Retype, exactly as they appear below, the lines between the line holding "3. 释放哈希表 1 的空间。" and the line holding "到此，我们就可以从哈希表 1 切换到哈希表", both ends included.

Content starts

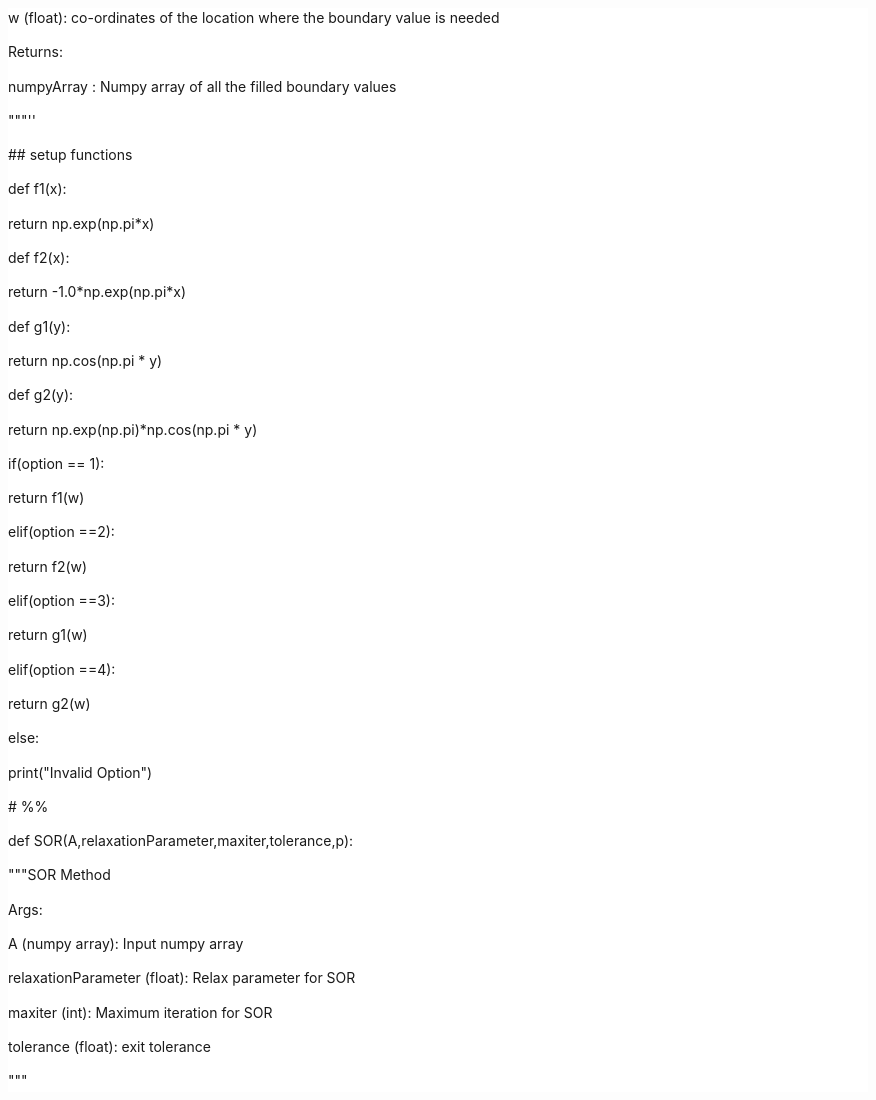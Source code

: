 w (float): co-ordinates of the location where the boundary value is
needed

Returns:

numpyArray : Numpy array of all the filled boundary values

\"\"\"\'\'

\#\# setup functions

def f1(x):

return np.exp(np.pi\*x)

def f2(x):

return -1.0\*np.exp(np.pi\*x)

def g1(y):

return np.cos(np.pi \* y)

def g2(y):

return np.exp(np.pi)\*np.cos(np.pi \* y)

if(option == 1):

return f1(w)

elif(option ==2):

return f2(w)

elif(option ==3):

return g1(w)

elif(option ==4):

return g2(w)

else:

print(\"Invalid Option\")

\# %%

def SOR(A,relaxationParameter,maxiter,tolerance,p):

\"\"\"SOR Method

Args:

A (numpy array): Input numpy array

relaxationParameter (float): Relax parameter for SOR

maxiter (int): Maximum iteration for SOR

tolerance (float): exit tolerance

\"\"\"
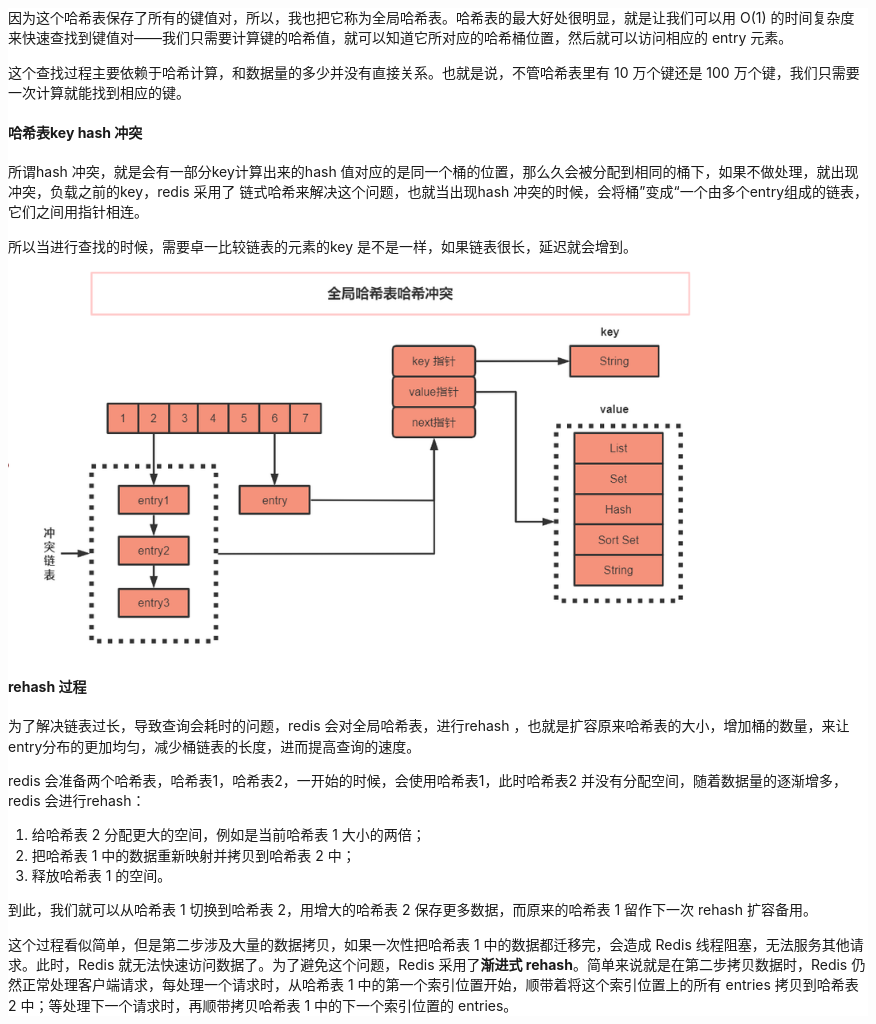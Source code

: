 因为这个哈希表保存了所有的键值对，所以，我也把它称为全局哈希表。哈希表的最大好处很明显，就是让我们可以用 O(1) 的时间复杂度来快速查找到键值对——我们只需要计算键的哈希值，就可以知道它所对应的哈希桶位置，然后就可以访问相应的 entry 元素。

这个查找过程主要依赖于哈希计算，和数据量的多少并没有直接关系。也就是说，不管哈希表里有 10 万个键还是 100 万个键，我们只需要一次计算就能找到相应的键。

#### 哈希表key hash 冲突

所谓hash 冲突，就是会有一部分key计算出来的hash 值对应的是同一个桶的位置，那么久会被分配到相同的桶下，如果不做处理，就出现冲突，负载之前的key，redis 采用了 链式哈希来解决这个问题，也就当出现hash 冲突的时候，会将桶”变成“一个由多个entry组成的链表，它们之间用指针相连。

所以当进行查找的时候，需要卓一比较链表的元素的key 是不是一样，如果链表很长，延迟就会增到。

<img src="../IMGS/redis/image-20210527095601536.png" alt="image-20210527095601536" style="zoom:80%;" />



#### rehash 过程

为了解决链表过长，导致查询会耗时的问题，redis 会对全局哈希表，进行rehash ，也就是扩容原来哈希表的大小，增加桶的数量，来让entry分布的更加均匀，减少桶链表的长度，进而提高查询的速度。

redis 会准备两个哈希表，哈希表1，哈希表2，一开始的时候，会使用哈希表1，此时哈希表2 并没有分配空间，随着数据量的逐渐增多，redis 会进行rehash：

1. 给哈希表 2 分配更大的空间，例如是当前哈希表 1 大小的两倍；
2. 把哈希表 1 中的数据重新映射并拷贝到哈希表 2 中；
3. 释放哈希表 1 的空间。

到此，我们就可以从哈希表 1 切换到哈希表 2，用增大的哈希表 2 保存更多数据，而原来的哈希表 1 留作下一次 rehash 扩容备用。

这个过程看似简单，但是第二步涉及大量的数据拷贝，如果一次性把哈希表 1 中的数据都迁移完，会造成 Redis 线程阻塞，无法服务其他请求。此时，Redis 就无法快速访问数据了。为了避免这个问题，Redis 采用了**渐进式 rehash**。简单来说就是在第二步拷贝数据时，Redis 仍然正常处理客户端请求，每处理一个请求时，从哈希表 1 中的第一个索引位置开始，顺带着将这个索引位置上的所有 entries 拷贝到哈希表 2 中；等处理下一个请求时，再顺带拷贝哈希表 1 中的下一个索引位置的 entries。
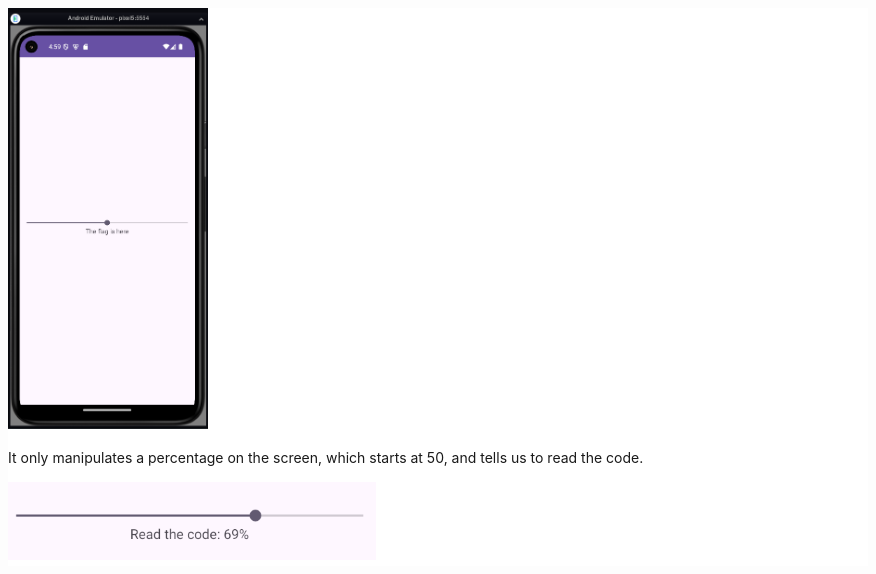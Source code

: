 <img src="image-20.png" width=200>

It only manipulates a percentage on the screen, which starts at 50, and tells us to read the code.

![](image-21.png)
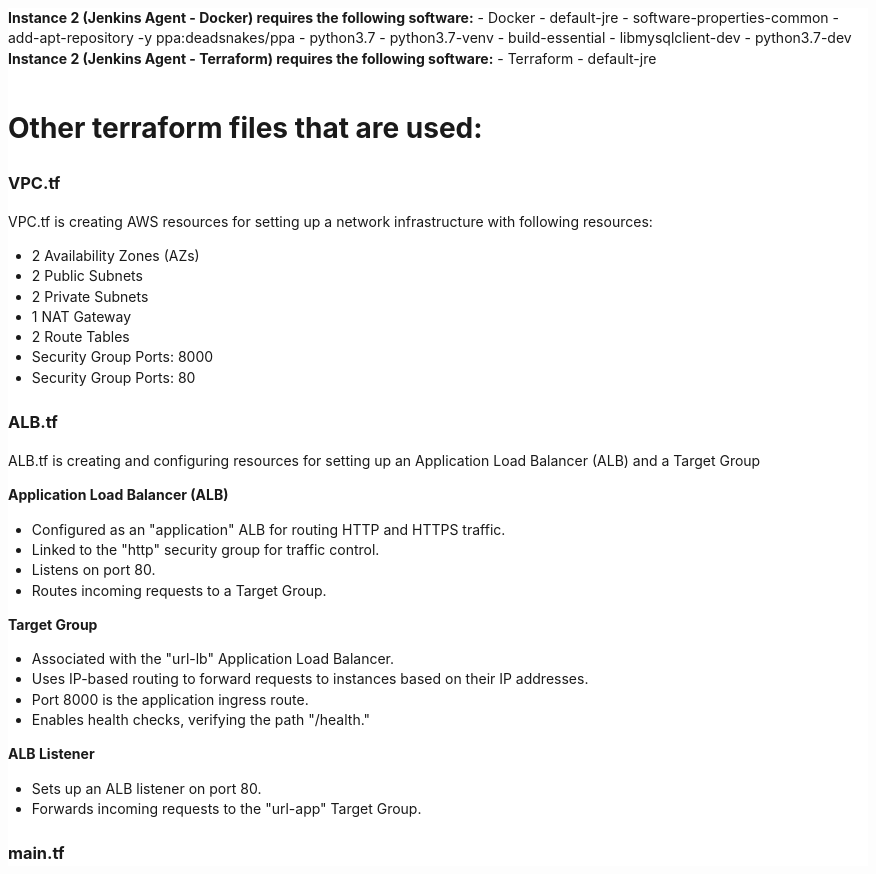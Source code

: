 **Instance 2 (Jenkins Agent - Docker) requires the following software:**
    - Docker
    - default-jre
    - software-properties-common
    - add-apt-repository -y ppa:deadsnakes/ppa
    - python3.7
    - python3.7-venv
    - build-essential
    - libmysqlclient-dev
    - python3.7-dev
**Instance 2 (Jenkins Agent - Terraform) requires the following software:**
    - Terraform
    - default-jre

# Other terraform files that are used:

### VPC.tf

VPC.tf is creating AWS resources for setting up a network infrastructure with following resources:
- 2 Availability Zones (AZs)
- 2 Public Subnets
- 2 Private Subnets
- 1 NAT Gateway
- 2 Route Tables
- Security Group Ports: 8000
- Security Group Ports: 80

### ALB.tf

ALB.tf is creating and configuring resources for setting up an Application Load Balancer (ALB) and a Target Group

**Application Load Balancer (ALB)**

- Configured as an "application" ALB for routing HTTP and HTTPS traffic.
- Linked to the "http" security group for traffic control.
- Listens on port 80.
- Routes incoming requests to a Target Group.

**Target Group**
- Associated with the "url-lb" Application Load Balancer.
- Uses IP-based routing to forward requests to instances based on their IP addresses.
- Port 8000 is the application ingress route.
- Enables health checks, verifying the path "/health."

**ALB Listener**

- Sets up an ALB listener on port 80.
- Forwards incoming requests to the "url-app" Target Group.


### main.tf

Content ends

▶ [Output below]:
3. 释放哈希表 1 的空间。

到此，我们就可以从哈希表 1 切换到哈希表 2，用增大的哈希表 2 保存更多数据，而原来的哈希表 1 留作下一次 rehash 扩容备用。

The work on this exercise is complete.